S’ils ont affiché leur volonté d’être en « soutien », les Etats-Unis ne sont pas signataires de la déclaration et les contours de leur engagement militaire demeurent flous. Le président Donald Trump « soutient fortement ces protocoles de sécurité », qui visent à « dissuader toute attaque » future en Ukraine, a en tout cas affirmé l’envoyé spécial Steve Witkoff. Ce dernier et Volodymyr Zelensky ont annoncé rester à Paris pour poursuivre leurs discussions mercredi.
La force multinationale, à l’étude depuis des mois, sera formée par les pays volontaires de la Coalition, menée par les Européens et « soutenue » par les Etats-Unis, selon la déclaration finale publiée par la présidence française. La contribution des Etats-Unis en matière « de renseignement et de logistique » et surtout leur engagement à apporter un « soutien » à la force en « cas d’attaque », qui figuraient dans le projet de déclaration consulté par l’AFP, ne sont pas mentionnés dans le texte final.

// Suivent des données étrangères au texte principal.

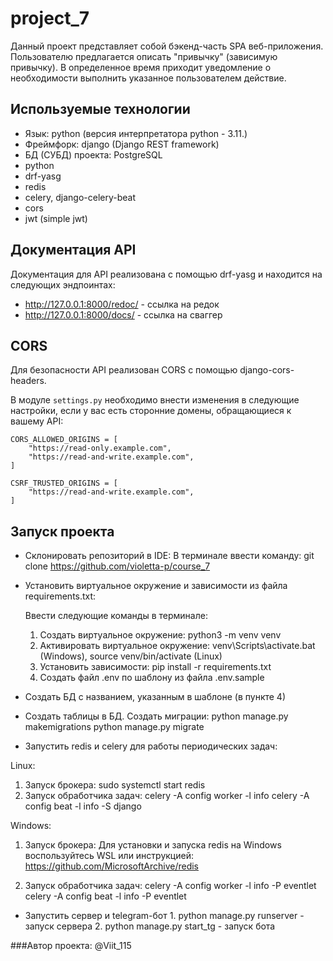 # project_7
Данный проект представляет собой бэкенд-часть SPA веб-приложения.
Пользователю предлагается описать "привычку" (зависимую привычку). В определенное время приходит
уведомление о необходимости выполнить указанное пользователем действие.

## Используемые технологии

  * Язык: python (версия интерпретатора python - 3.11.)
  * Фреймфорк: django (Django REST framework)
  * БД (СУБД) проекта: PostgreSQL
  * python
  * drf-yasg
  * redis
  * celery, django-celery-beat
  * cors
  * jwt (simple jwt)


## Документация API
Документация для API реализована с помощью drf-yasg и находится на следующих эндпоинтах:
* http://127.0.0.1:8000/redoc/ - ссылка на редок
* http://127.0.0.1:8000/docs/ - ссылка на сваггер

## CORS
Для безопасности API реализован CORS с помощью django-cors-headers. 

В модуле ``settings.py`` необходимо внести изменения в следующие настройки, 
если у вас есть сторонние домены, обращающиеся к вашему API:

```
CORS_ALLOWED_ORIGINS = [
    "https://read-only.example.com",
    "https://read-and-write.example.com",
]

CSRF_TRUSTED_ORIGINS = [
    "https://read-and-write.example.com",
]
```

## Запуск проекта
* Склонировать репозиторий в IDE: 
   В терминале ввести команду: git clone https://github.com/violetta-p/course_7

* Установить виртуальное окружение и зависимости из файла requirements.txt:

  Ввести следующие команды в терминале:
  1. Создать виртуальное окружение: python3 -m venv venv
  2. Активировать виртуальное окружение: venv\Scripts\activate.bat (Windows), 
                                         source venv/bin/activate (Linux)
  3. Установить зависимости: pip install -r requirements.txt 
  4. Создать файл .env по шаблону из файла .env.sample

* Создать БД с названием, указанным в шаблоне (в пункте 4)

* Создать таблицы в БД. Создать миграции:
      python manage.py makemigrations
      python manage.py migrate

* Запустить redis и celery для работы периодических задач:

Linux:
1. Запуск брокера: 
 sudo systemctl start redis
2. Запуск обработчика задач:
 celery -A config worker -l info
 celery -A config beat -l info -S django

Windows:

1. Запуск брокера: 
 Для установки и запуска redis на Windows воспользуйтесь WSL 
 или инструкцией: https://github.com/MicrosoftArchive/redis

2. Запуск обработчика задач:
 celery -A config worker -l info -P eventlet
 celery -A config beat -l info -P eventlet


* Запустить сервер и telegram-бот
      1. python manage.py runserver - запуск сервера
      2. python manage.py start_tg - запуск бота


###Автор проекта:
@Viit_115


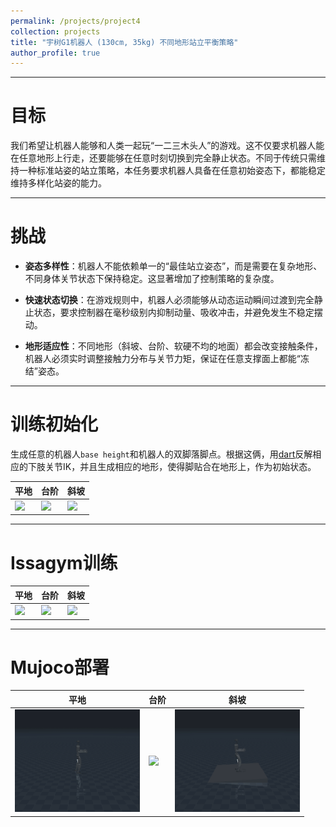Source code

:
 ```yaml
---
permalink: /projects/project4
collection: projects
title: "宇树G1机器人 (130cm, 35kg) 不同地形站立平衡策略"
author_profile: true
---
```


- - - - - - - - - - -

目标
======
我们希望让机器人能够和人类一起玩“一二三木头人”的游戏。这不仅要求机器人能在任意地形上行走，还要能够在任意时刻切换到完全静止状态。不同于传统只需维持一种标准站姿的站立策略，本任务要求机器人具备在任意初始姿态下，都能稳定维持多样化站姿的能力。

- - - - - - - - - - -

挑战
======
+ **姿态多样性**：机器人不能依赖单一的“最佳站立姿态”，而是需要在复杂地形、不同身体关节状态下保持稳定。这显著增加了控制策略的复杂度。

+ **快速状态切换**：在游戏规则中，机器人必须能够从动态运动瞬间过渡到完全静止状态，要求控制器在毫秒级别内抑制动量、吸收冲击，并避免发生不稳定摆动。

+ **地形适应性**：不同地形（斜坡、台阶、软硬不均的地面）都会改变接触条件，机器人必须实时调整接触力分布与关节力矩，保证在任意支撑面上都能“冻结”姿态。

- - - - - - - - - - -

训练初始化
======
生成任意的机器人`base height`和机器人的双脚落脚点。根据这俩，用[dart](https://dartsim.github.io/dart/v6.11.1/index.html)反解相应的下肢关节IK，并且生成相应的地形，使得脚贴合在地形上，作为初始状态。

| 平地 | 台阶 |  斜坡 |
|--- | --- | --- |
| <img src="/files/project4/1.gif" width="200"> |<img src="/files/project4/2.gif" width="200"> | <img src="/files/project4/3.gif" width="200"> |

- - - - - - - - - - -

Issagym训练
======

| 平地 | 台阶 |  斜坡 |
|--- | --- | --- |
| <img src="/files/project4/4.gif" width="200"> |<img src="/files/project4/5.gif" width="200"> | <img src="/files/project4/6.gif" width="200"> |

- - - - - - - - - - -

Mujoco部署
======

| 平地 | 台阶 |  斜坡 |
|--- | --- | --- |
| <img src="/files/project4/7.gif" width="200"> |<img src="/files/project4/8.gif" width="200"> | <img src="/files/project4/9.gif" width="200"> |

« Il est important que la coalition dispose aujourd’hui de documents substantiels, et pas seulement de paroles », s’est néanmoins félicité le président ukrainien Volodymyr Zelensky, même si plusieurs questions « restent ouvertes » selon lui, comme celle, ultrasensible, des concessions territoriales exigées par Moscou.
La balle est désormais dans le camp de la Russie, ont insisté les Européens. Tout cela « requiert de toute évidence de la bonne volonté du côté de l’agresseur russe également », avait souligné, un peu plus tôt mardi, le Premier ministre polonais Donald Tusk, alors que le Kremlin s’est systématiquement opposé à tout déploiement militaire occidental en Ukraine.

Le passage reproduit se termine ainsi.